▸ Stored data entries
*****

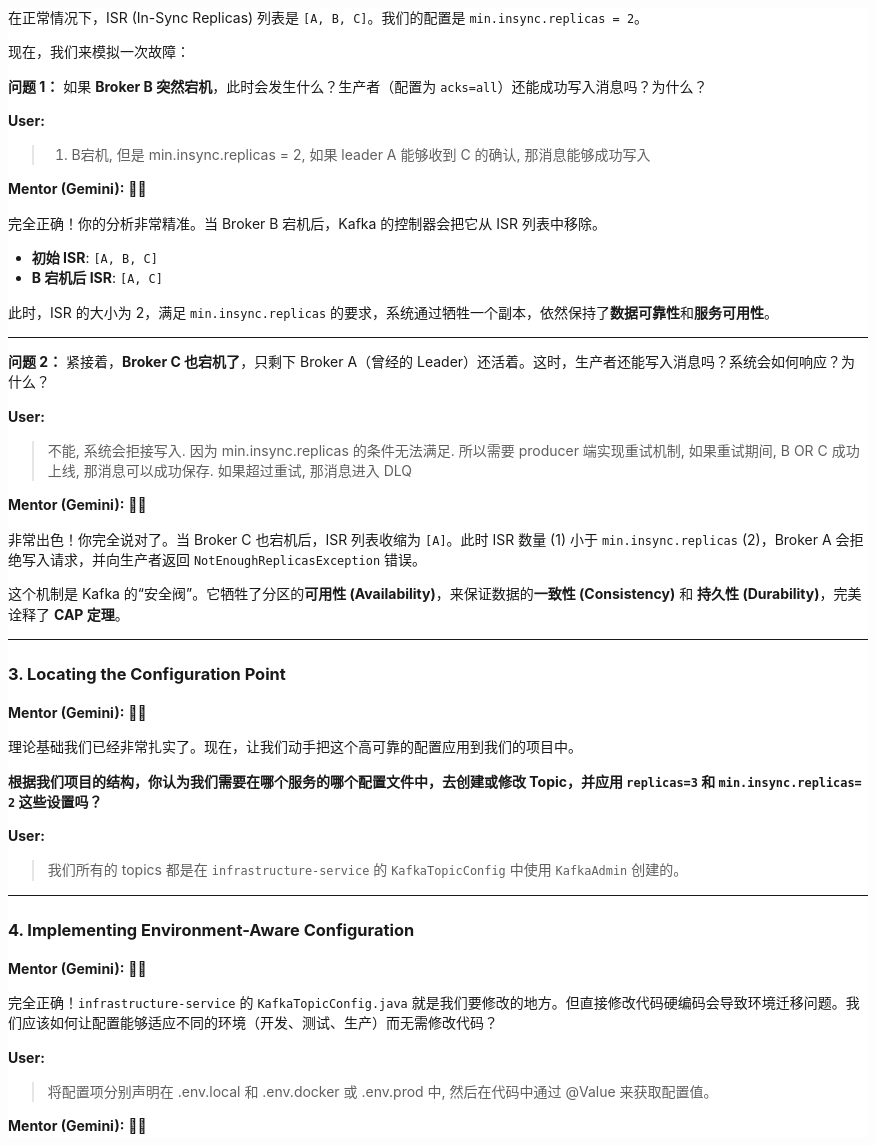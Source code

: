 在正常情况下，ISR (In-Sync Replicas) 列表是 `[A, B, C]`。我们的配置是 `min.insync.replicas = 2`。

现在，我们来模拟一次故障：

**问题 1：** 如果 **Broker B 突然宕机**，此时会发生什么？生产者（配置为 `acks=all`）还能成功写入消息吗？为什么？

**User:**
> 1. B宕机, 但是 min.insync.replicas = 2, 如果 leader A 能够收到 C 的确认, 那消息能够成功写入

**Mentor (Gemini):** 🧙‍♂️

完全正确！你的分析非常精准。当 Broker B 宕机后，Kafka 的控制器会把它从 ISR 列表中移除。

*   **初始 ISR**: `[A, B, C]`
*   **B 宕机后 ISR**: `[A, C]`

此时，ISR 的大小为 2，满足 `min.insync.replicas` 的要求，系统通过牺牲一个副本，依然保持了**数据可靠性**和**服务可用性**。

---

**问题 2：** 紧接着，**Broker C 也宕机了**，只剩下 Broker A（曾经的 Leader）还活着。这时，生产者还能写入消息吗？系统会如何响应？为什么？

**User:**
> 不能, 系统会拒接写入. 因为 min.insync.replicas 的条件无法满足. 所以需要 producer 端实现重试机制, 如果重试期间, B OR C 成功上线, 那消息可以成功保存. 如果超过重试, 那消息进入 DLQ

**Mentor (Gemini):** 🧙‍♂️

非常出色！你完全说对了。当 Broker C 也宕机后，ISR 列表收缩为 `[A]`。此时 ISR 数量 (1) 小于 `min.insync.replicas` (2)，Broker A 会拒绝写入请求，并向生产者返回 `NotEnoughReplicasException` 错误。

这个机制是 Kafka 的“安全阀”。它牺牲了分区的**可用性 (Availability)**，来保证数据的**一致性 (Consistency)** 和 **持久性 (Durability)**，完美诠释了 **CAP 定理**。

---

### 3. Locating the Configuration Point

**Mentor (Gemini):** 🧙‍♂️

理论基础我们已经非常扎实了。现在，让我们动手把这个高可靠的配置应用到我们的项目中。

**根据我们项目的结构，你认为我们需要在哪个服务的哪个配置文件中，去创建或修改 Topic，并应用 `replicas=3` 和 `min.insync.replicas=2` 这些设置吗？**

**User:**
> 我们所有的 topics 都是在 `infrastructure-service` 的 `KafkaTopicConfig` 中使用 `KafkaAdmin` 创建的。

---

### 4. Implementing Environment-Aware Configuration

**Mentor (Gemini):** 🧙‍♂️

完全正确！`infrastructure-service` 的 `KafkaTopicConfig.java` 就是我们要修改的地方。但直接修改代码硬编码会导致环境迁移问题。我们应该如何让配置能够适应不同的环境（开发、测试、生产）而无需修改代码？

**User:**
> 将配置项分别声明在 .env.local 和 .env.docker 或 .env.prod 中, 然后在代码中通过 @Value 来获取配置值。

**Mentor (Gemini):** 🧙‍♂️
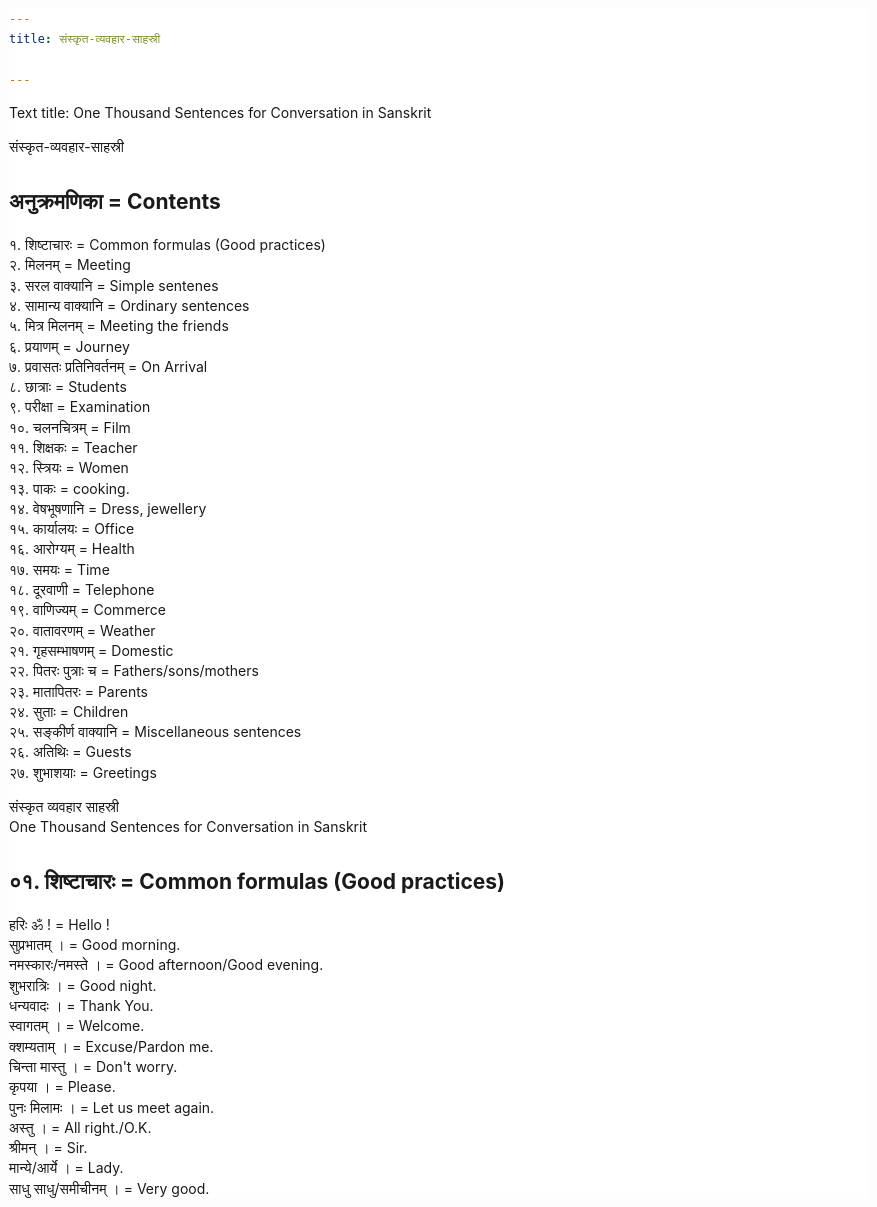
 ```yaml
---
title: संस्कृत-व्यवहार-साहस्री

---
```

Text title: One Thousand Sentences for Conversation in Sanskrit

संस्कृत-व्यवहार-साहस्री   

## अनुक्रमणिका  =  Contents  

१. शिष्टाचारः   = Common formulas (Good practices)  
२. मिलनम्   = Meeting  
३. सरल वाक्यानि   = Simple sentenes  
४. सामान्य वाक्यानि   = Ordinary sentences  
५. मित्र मिलनम्   = Meeting the friends  
६. प्रयाणम्   = Journey  
७. प्रवासतः प्रतिनिवर्तनम्   = On Arrival  
८. छात्राः   =  Students  
९. परीक्षा    = Examination  
१०. चलनचित्रम्   = Film  
११. शिक्षकः   = Teacher  
१२. स्त्रियः   = Women  
१३. पाकः   = cooking.  
१४. वेषभूषणानि   = Dress, jewellery  
१५. कार्यालयः   = Office  
१६. आरोग्यम्   = Health  
१७. समयः   = Time  
१८. दूरवाणी   = Telephone  
१९. वाणिज्यम्   = Commerce  
२०. वातावरणम्   = Weather  
२१. गृहसम्भाषणम्   = Domestic  
२२. पितरः पुत्राः च   = Fathers/sons/mothers  
२३. मातापितरः   = Parents  
२४. सुताः   = Children  
२५. सङ्कीर्ण वाक्यानि   = Miscellaneous sentences  
२६. अतिथिः   = Guests  
२७. शुभाशयाः   = Greetings  

संस्कृत व्यवहार साहस्री   
One Thousand Sentences for Conversation in Sanskrit   


## ०१. शिष्टाचारः   = Common formulas (Good practices)  

हरिः ॐ !  = Hello !  
सुप्रभातम् ।  = Good morning.  
नमस्कारः/नमस्ते ।  = Good afternoon/Good evening.  
शुभरात्रिः ।  = Good night.  
धन्यवादः ।  = Thank You.  
स्वागतम् ।  = Welcome.  
क्शम्यताम् ।  = Excuse/Pardon me.  
चिन्ता मास्तु ।  = Don't worry.  
कृपया ।  = Please.  
पुनः मिलामः ।  = Let us meet again.  
अस्तु ।  = All right./O.K.  
श्रीमन् ।  = Sir.  
मान्ये/आर्ये ।  = Lady.  
साधु साधु/समीचीनम् ।  = Very good.  
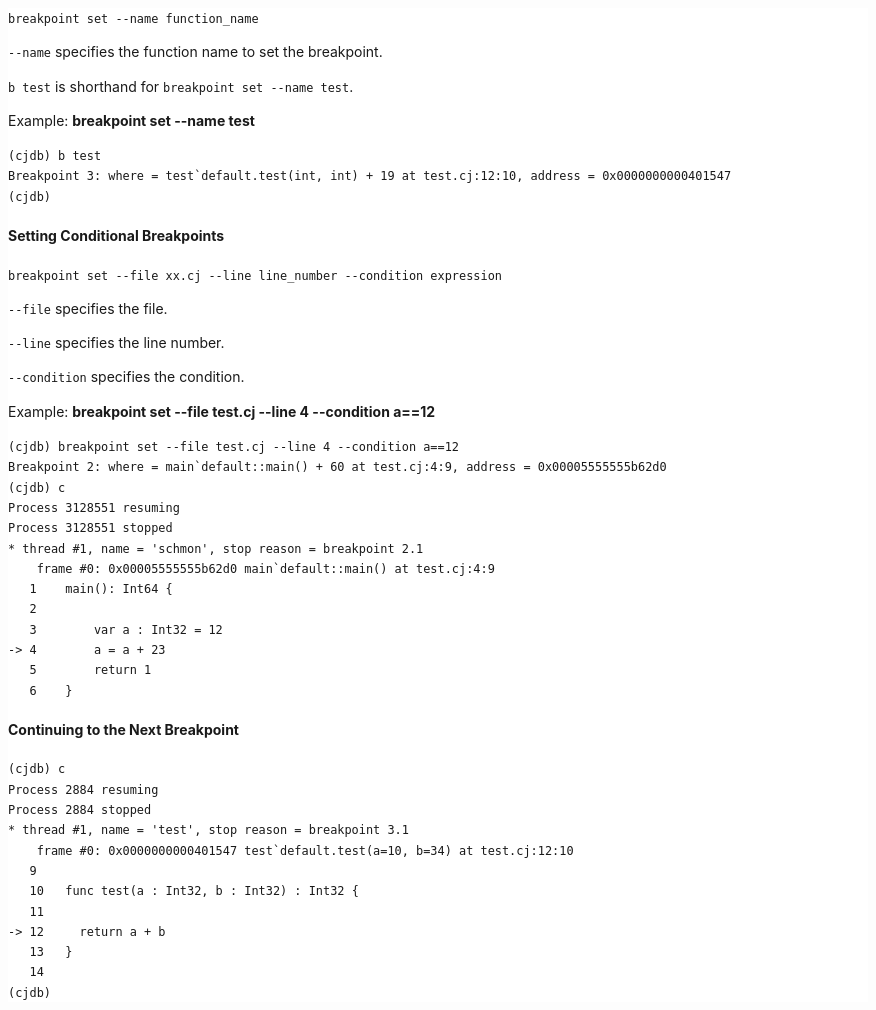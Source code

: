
 ```text
breakpoint set --name function_name
```

`--name` specifies the function name to set the breakpoint.

`b test` is shorthand for `breakpoint set --name test`.

Example: **breakpoint set --name test**

```text
(cjdb) b test
Breakpoint 3: where = test`default.test(int, int) + 19 at test.cj:12:10, address = 0x0000000000401547
(cjdb)
```

#### Setting Conditional Breakpoints

```text
breakpoint set --file xx.cj --line line_number --condition expression
```

`--file` specifies the file.

`--line` specifies the line number.

`--condition` specifies the condition.

Example: **breakpoint set --file test.cj --line 4 --condition a==12**

```text
(cjdb) breakpoint set --file test.cj --line 4 --condition a==12
Breakpoint 2: where = main`default::main() + 60 at test.cj:4:9, address = 0x00005555555b62d0
(cjdb) c
Process 3128551 resuming
Process 3128551 stopped
* thread #1, name = 'schmon', stop reason = breakpoint 2.1
    frame #0: 0x00005555555b62d0 main`default::main() at test.cj:4:9
   1    main(): Int64 {
   2
   3        var a : Int32 = 12
-> 4        a = a + 23
   5        return 1
   6    }
```

#### Continuing to the Next Breakpoint

```text
(cjdb) c
Process 2884 resuming
Process 2884 stopped
* thread #1, name = 'test', stop reason = breakpoint 3.1
    frame #0: 0x0000000000401547 test`default.test(a=10, b=34) at test.cj:12:10
   9
   10   func test(a : Int32, b : Int32) : Int32 {
   11
-> 12     return a + b
   13   }
   14
(cjdb)
```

*****

▸ TRY IT
Each record above is to be copied exactly. Drop the pictures.

▸ RESPONSE
Source code

: 在正常情况下，ISR (In-Sync Replicas) 列表是 `[A, B, C]`。我们的配置是 `min.insync.replicas = 2`。

现在，我们来模拟一次故障：

**问题 1：** 如果 **Broker B 突然宕机**，此时会发生什么？生产者（配置为 `acks=all`）还能成功写入消息吗？为什么？

**User:**
> 1. B宕机, 但是 min.insync.replicas = 2, 如果 leader A 能够收到 C 的确认, 那消息能够成功写入

**Mentor (Gemini):** 🧙‍♂️

完全正确！你的分析非常精准。当 Broker B 宕机后，Kafka 的控制器会把它从 ISR 列表中移除。

*   **初始 ISR**: `[A, B, C]`
*   **B 宕机后 ISR**: `[A, C]`

此时，ISR 的大小为 2，满足 `min.insync.replicas` 的要求，系统通过牺牲一个副本，依然保持了**数据可靠性**和**服务可用性**。

---

**问题 2：** 紧接着，**Broker C 也宕机了**，只剩下 Broker A（曾经的 Leader）还活着。这时，生产者还能写入消息吗？系统会如何响应？为什么？

**User:**
> 不能, 系统会拒接写入. 因为 min.insync.replicas 的条件无法满足. 所以需要 producer 端实现重试机制, 如果重试期间, B OR C 成功上线, 那消息可以成功保存. 如果超过重试, 那消息进入 DLQ

**Mentor (Gemini):** 🧙‍♂️

非常出色！你完全说对了。当 Broker C 也宕机后，ISR 列表收缩为 `[A]`。此时 ISR 数量 (1) 小于 `min.insync.replicas` (2)，Broker A 会拒绝写入请求，并向生产者返回 `NotEnoughReplicasException` 错误。

这个机制是 Kafka 的“安全阀”。它牺牲了分区的**可用性 (Availability)**，来保证数据的**一致性 (Consistency)** 和 **持久性 (Durability)**，完美诠释了 **CAP 定理**。

---

### 3. Locating the Configuration Point

**Mentor (Gemini):** 🧙‍♂️

理论基础我们已经非常扎实了。现在，让我们动手把这个高可靠的配置应用到我们的项目中。

**根据我们项目的结构，你认为我们需要在哪个服务的哪个配置文件中，去创建或修改 Topic，并应用 `replicas=3` 和 `min.insync.replicas=2` 这些设置吗？**

**User:**
> 我们所有的 topics 都是在 `infrastructure-service` 的 `KafkaTopicConfig` 中使用 `KafkaAdmin` 创建的。

---

### 4. Implementing Environment-Aware Configuration

**Mentor (Gemini):** 🧙‍♂️

完全正确！`infrastructure-service` 的 `KafkaTopicConfig.java` 就是我们要修改的地方。但直接修改代码硬编码会导致环境迁移问题。我们应该如何让配置能够适应不同的环境（开发、测试、生产）而无需修改代码？

**User:**
> 将配置项分别声明在 .env.local 和 .env.docker 或 .env.prod 中, 然后在代码中通过 @Value 来获取配置值。

**Mentor (Gemini):** 🧙‍♂️
 ```yaml
---
title: संस्कृत-व्यवहार-साहस्री

---
```

Text title: One Thousand Sentences for Conversation in Sanskrit

संस्कृत-व्यवहार-साहस्री   

## अनुक्रमणिका  =  Contents  

१. शिष्टाचारः   = Common formulas (Good practices)  
२. मिलनम्   = Meeting  
३. सरल वाक्यानि   = Simple sentenes  
४. सामान्य वाक्यानि   = Ordinary sentences  
५. मित्र मिलनम्   = Meeting the friends  
६. प्रयाणम्   = Journey  
७. प्रवासतः प्रतिनिवर्तनम्   = On Arrival  
८. छात्राः   =  Students  
९. परीक्षा    = Examination  
१०. चलनचित्रम्   = Film  
११. शिक्षकः   = Teacher  
१२. स्त्रियः   = Women  
१३. पाकः   = cooking.  
१४. वेषभूषणानि   = Dress, jewellery  
१५. कार्यालयः   = Office  
१६. आरोग्यम्   = Health  
१७. समयः   = Time  
१८. दूरवाणी   = Telephone  
१९. वाणिज्यम्   = Commerce  
२०. वातावरणम्   = Weather  
२१. गृहसम्भाषणम्   = Domestic  
२२. पितरः पुत्राः च   = Fathers/sons/mothers  
२३. मातापितरः   = Parents  
२४. सुताः   = Children  
२५. सङ्कीर्ण वाक्यानि   = Miscellaneous sentences  
२६. अतिथिः   = Guests  
२७. शुभाशयाः   = Greetings  

संस्कृत व्यवहार साहस्री   
One Thousand Sentences for Conversation in Sanskrit   


## ०१. शिष्टाचारः   = Common formulas (Good practices)  

हरिः ॐ !  = Hello !  
सुप्रभातम् ।  = Good morning.  
नमस्कारः/नमस्ते ।  = Good afternoon/Good evening.  
शुभरात्रिः ।  = Good night.  
धन्यवादः ।  = Thank You.  
स्वागतम् ।  = Welcome.  
क्शम्यताम् ।  = Excuse/Pardon me.  
चिन्ता मास्तु ।  = Don't worry.  
कृपया ।  = Please.  
पुनः मिलामः ।  = Let us meet again.  
अस्तु ।  = All right./O.K.  
श्रीमन् ।  = Sir.  
मान्ये/आर्ये ।  = Lady.  
साधु साधु/समीचीनम् ।  = Very good.  
Source code

:
 ```text
breakpoint set --name function_name
```

`--name` specifies the function name to set the breakpoint.

`b test` is shorthand for `breakpoint set --name test`.

Example: **breakpoint set --name test**

```text
(cjdb) b test
Breakpoint 3: where = test`default.test(int, int) + 19 at test.cj:12:10, address = 0x0000000000401547
(cjdb)
```

#### Setting Conditional Breakpoints

```text
breakpoint set --file xx.cj --line line_number --condition expression
```

`--file` specifies the file.

`--line` specifies the line number.

`--condition` specifies the condition.

Example: **breakpoint set --file test.cj --line 4 --condition a==12**

```text
(cjdb) breakpoint set --file test.cj --line 4 --condition a==12
Breakpoint 2: where = main`default::main() + 60 at test.cj:4:9, address = 0x00005555555b62d0
(cjdb) c
Process 3128551 resuming
Process 3128551 stopped
* thread #1, name = 'schmon', stop reason = breakpoint 2.1
    frame #0: 0x00005555555b62d0 main`default::main() at test.cj:4:9
   1    main(): Int64 {
   2
   3        var a : Int32 = 12
-> 4        a = a + 23
   5        return 1
   6    }
```

#### Continuing to the Next Breakpoint

```text
(cjdb) c
Process 2884 resuming
Process 2884 stopped
* thread #1, name = 'test', stop reason = breakpoint 3.1
    frame #0: 0x0000000000401547 test`default.test(a=10, b=34) at test.cj:12:10
   9
   10   func test(a : Int32, b : Int32) : Int32 {
   11
-> 12     return a + b
   13   }
   14
(cjdb)
```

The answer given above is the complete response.